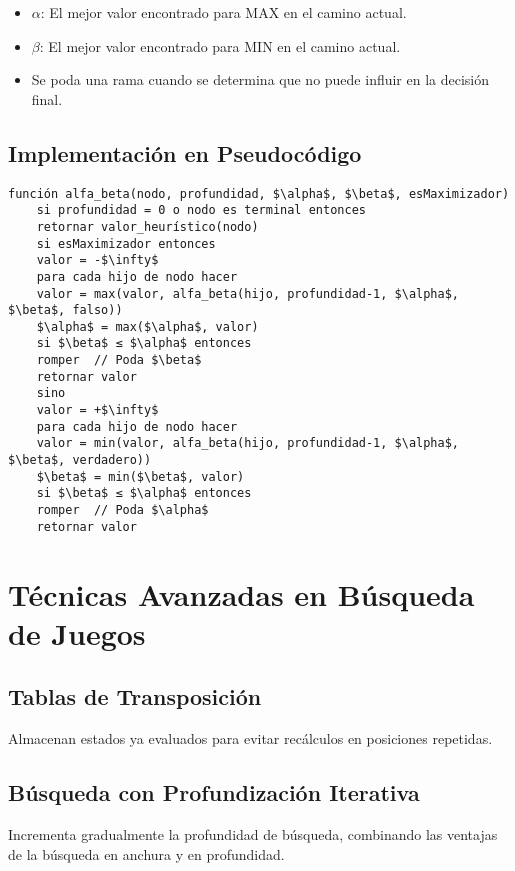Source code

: \documentclass[12pt,a4paper]{report}
\begin{document}
	\begin{itemize}
		\item \textbf{$\alpha$}: El mejor valor encontrado para MAX en el camino actual.
		\item \textbf{$\beta$}: El mejor valor encontrado para MIN en el camino actual.
		\item Se poda una rama cuando se determina que no puede influir en la decisión final.
	\end{itemize}
	
	\subsection{Implementación en Pseudocódigo}
	
\begin{lstlisting}[mathescape=true]
    función alfa_beta(nodo, profundidad, $\alpha$, $\beta$, esMaximizador)
    si profundidad = 0 o nodo es terminal entonces
    retornar valor_heurístico(nodo)
    si esMaximizador entonces
    valor = -$\infty$
    para cada hijo de nodo hacer
    valor = max(valor, alfa_beta(hijo, profundidad-1, $\alpha$, $\beta$, falso))
    $\alpha$ = max($\alpha$, valor)
    si $\beta$ ≤ $\alpha$ entonces
    romper  // Poda $\beta$
    retornar valor
    sino
    valor = +$\infty$
    para cada hijo de nodo hacer
    valor = min(valor, alfa_beta(hijo, profundidad-1, $\alpha$, $\beta$, verdadero))
    $\beta$ = min($\beta$, valor)
    si $\beta$ ≤ $\alpha$ entonces
    romper  // Poda $\alpha$
    retornar valor
\end{lstlisting}
	
	\section{Técnicas Avanzadas en Búsqueda de Juegos}
	
	\subsection{Tablas de Transposición}
	
	Almacenan estados ya evaluados para evitar recálculos en posiciones repetidas.
	
	\subsection{Búsqueda con Profundización Iterativa}
	
	Incrementa gradualmente la profundidad de búsqueda, combinando las ventajas de la búsqueda en anchura y en profundidad.
	
\end{document}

──────

*Problem statement:*
A verbatim rendering of the listing above is required, without any of its pictures.

*Exercise response:*
Source code

: \documentclass[12pt,a4paper]{report}
\begin{document}
	\begin{itemize}
		\item \textbf{$\alpha$}: El mejor valor encontrado para MAX en el camino actual.
		\item \textbf{$\beta$}: El mejor valor encontrado para MIN en el camino actual.
		\item Se poda una rama cuando se determina que no puede influir en la decisión final.
	\end{itemize}
	
	\subsection{Implementación en Pseudocódigo}
	
\begin{lstlisting}[mathescape=true]
    función alfa_beta(nodo, profundidad, $\alpha$, $\beta$, esMaximizador)
    si profundidad = 0 o nodo es terminal entonces
    retornar valor_heurístico(nodo)
    si esMaximizador entonces
    valor = -$\infty$
    para cada hijo de nodo hacer
    valor = max(valor, alfa_beta(hijo, profundidad-1, $\alpha$, $\beta$, falso))
    $\alpha$ = max($\alpha$, valor)
    si $\beta$ ≤ $\alpha$ entonces
    romper  // Poda $\beta$
    retornar valor
    sino
    valor = +$\infty$
    para cada hijo de nodo hacer
    valor = min(valor, alfa_beta(hijo, profundidad-1, $\alpha$, $\beta$, verdadero))
    $\beta$ = min($\beta$, valor)
    si $\beta$ ≤ $\alpha$ entonces
    romper  // Poda $\alpha$
    retornar valor
\end{lstlisting}
	
	\section{Técnicas Avanzadas en Búsqueda de Juegos}
	
	\subsection{Tablas de Transposición}
	
	Almacenan estados ya evaluados para evitar recálculos en posiciones repetidas.
	
	\subsection{Búsqueda con Profundización Iterativa}
	
	Incrementa gradualmente la profundidad de búsqueda, combinando las ventajas de la búsqueda en anchura y en profundidad.
	
\end{document}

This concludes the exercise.